今もアメリカン4×4の伝統や味を継承し、OHVエンジンやリジッドアクスルにこだわるキャデラック・エスカレードとは対照的に、最新技術がふんだんに盛り込まれた新世代アメリカンプレミアムSUVとしてこのカテゴリーの牽引役を期待されているSRXクロスオーバー。
先進の中にもアメリカンSUVらしい余裕が魅力であり、他に似たようなクルマがない…という個性を活かしつつ進化して欲しいSUVである。
【細部写真】
最高出力269PSを6,950rpm、最大トルク30.8kgmを5,100rpmで発生する3リッターV6-DOHCガソリンエンジン。実測燃費は6.9km/Lと、そこそこ良い結果に。レギュラーガソリン仕様で経済的。
【騒音計測データ】
●車内・・・・39.0dB
●ボンネット閉・・・・55.5dB
●ボンネット開・・・・62.0dB
※エアコンOFF、電動ファン非作動/アイドリング時。なお、当コーナーでの騒音計測は毎回微妙に異なる環境下(天候、気温や地形等)で実施されるため、計測値を他車と比較することはできません。
上:賑やかなメーターパネル。視認性は良好だ。
下:全車左ハンドル仕様。外観のイメージと統一されたデザインはキャデラックの顔。
トランスミッションは、マニュアル感覚のドライバーシフトコントロール付き6速AT。ドライバー固有のシフトタイミングを学習する。
フロントはもちろん、リアシートにもシートヒーターを装備する本革シート。フロントにはベンチレーションも。
Blu-rayやSDカード対応のリアシートエンターテイメントシステムを装備する。
リアシートの背もたれは70:30分割式。

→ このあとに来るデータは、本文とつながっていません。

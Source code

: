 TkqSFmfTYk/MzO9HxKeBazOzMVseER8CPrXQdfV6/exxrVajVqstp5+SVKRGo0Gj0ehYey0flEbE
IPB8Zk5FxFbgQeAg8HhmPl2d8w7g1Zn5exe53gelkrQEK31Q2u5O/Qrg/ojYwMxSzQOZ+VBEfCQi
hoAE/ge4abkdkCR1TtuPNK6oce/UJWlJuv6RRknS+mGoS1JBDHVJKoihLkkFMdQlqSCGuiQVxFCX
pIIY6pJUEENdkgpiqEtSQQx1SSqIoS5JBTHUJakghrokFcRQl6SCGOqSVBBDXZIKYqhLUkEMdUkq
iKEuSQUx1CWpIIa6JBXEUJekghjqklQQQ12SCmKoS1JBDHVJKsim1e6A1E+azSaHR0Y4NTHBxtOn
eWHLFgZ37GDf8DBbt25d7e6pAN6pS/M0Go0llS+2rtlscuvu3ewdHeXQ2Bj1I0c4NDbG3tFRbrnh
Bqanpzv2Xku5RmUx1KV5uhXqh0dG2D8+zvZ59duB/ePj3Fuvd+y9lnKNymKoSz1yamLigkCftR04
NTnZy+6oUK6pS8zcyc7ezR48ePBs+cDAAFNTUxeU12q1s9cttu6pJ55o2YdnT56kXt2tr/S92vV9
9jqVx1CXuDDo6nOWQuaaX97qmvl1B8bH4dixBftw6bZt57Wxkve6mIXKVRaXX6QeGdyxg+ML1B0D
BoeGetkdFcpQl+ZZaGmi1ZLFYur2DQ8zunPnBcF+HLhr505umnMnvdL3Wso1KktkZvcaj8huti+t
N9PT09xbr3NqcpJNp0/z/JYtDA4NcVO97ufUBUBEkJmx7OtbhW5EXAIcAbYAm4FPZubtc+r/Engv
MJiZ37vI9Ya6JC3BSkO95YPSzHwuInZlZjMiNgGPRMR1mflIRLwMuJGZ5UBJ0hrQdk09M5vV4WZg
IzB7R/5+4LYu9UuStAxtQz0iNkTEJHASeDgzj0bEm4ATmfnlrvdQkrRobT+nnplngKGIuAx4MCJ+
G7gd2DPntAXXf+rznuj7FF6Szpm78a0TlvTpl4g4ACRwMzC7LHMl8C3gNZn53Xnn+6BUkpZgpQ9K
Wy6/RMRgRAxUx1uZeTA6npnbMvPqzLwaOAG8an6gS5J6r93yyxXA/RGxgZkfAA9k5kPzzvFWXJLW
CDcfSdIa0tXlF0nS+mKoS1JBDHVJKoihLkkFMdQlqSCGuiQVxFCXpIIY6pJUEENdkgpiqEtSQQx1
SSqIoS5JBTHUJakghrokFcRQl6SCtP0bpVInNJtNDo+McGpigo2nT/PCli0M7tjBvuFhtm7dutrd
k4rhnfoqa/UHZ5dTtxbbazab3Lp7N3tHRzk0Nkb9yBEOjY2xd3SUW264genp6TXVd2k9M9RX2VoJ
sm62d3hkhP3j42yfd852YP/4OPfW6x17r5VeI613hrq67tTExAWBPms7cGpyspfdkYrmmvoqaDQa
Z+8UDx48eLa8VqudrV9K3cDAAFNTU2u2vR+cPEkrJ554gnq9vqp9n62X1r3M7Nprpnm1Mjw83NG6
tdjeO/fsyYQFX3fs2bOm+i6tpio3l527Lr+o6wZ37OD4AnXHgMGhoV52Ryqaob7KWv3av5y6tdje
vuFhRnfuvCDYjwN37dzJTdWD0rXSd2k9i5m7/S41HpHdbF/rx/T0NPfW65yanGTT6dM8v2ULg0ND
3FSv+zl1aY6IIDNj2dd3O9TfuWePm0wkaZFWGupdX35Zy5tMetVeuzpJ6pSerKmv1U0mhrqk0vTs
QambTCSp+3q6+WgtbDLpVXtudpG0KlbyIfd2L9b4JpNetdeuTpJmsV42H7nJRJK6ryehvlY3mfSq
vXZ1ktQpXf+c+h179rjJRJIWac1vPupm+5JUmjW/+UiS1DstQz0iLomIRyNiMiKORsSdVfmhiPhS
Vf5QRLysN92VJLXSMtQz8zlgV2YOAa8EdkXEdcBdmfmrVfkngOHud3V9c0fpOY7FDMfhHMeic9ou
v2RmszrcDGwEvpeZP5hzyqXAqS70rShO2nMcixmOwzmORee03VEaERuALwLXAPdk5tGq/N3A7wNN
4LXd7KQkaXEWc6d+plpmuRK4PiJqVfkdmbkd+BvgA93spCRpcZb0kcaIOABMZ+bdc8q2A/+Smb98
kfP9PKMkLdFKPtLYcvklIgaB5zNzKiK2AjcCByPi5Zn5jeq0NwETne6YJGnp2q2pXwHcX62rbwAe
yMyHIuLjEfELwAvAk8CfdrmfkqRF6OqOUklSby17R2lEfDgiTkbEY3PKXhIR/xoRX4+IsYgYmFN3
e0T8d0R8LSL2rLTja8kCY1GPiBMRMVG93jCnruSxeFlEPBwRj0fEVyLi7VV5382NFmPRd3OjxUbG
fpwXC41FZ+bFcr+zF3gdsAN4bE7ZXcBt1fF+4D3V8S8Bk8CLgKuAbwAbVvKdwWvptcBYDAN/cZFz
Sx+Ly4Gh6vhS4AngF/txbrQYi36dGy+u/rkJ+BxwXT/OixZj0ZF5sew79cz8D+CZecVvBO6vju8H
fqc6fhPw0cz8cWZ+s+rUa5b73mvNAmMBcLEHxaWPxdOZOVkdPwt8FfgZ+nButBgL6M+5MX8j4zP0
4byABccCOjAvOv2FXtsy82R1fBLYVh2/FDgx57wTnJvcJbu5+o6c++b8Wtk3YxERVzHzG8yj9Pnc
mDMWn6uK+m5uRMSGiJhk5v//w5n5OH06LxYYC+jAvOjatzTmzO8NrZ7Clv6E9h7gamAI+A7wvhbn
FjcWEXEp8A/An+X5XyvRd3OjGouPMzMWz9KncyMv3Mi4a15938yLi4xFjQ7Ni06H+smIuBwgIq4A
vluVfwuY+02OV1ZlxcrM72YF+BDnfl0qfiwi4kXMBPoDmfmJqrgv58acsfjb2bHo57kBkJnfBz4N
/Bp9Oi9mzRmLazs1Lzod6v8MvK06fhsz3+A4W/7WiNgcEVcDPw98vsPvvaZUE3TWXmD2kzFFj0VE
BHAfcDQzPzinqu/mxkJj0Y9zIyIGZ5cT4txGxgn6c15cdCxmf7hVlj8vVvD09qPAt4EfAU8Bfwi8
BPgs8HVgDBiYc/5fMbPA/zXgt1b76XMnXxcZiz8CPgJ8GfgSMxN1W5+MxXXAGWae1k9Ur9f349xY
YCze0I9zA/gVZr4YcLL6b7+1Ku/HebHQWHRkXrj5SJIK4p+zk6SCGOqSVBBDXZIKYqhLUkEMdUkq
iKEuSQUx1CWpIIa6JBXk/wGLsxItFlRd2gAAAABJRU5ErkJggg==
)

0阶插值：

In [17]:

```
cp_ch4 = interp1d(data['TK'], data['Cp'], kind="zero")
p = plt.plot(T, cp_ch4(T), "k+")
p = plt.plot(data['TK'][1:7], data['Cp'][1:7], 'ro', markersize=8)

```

中央のシートスルーを使えば、4人乗車+長尺物積載もOK。ラゲッジルームには床下収納スペースも有り。
オートライト、ワイパー連動機能が備えられたHIDヘッドランプ。
フロント:ストラット(左)、リア:マルチリンク+コイル(右)のサスペンション。ショックアブソーバーには減衰力自動調整機構が備わる。「プレミアム」にはスポーツサスが標準装備。
タイヤサイズはP235/55R20。ラグジュアリーにはP235/65R18を標準装備。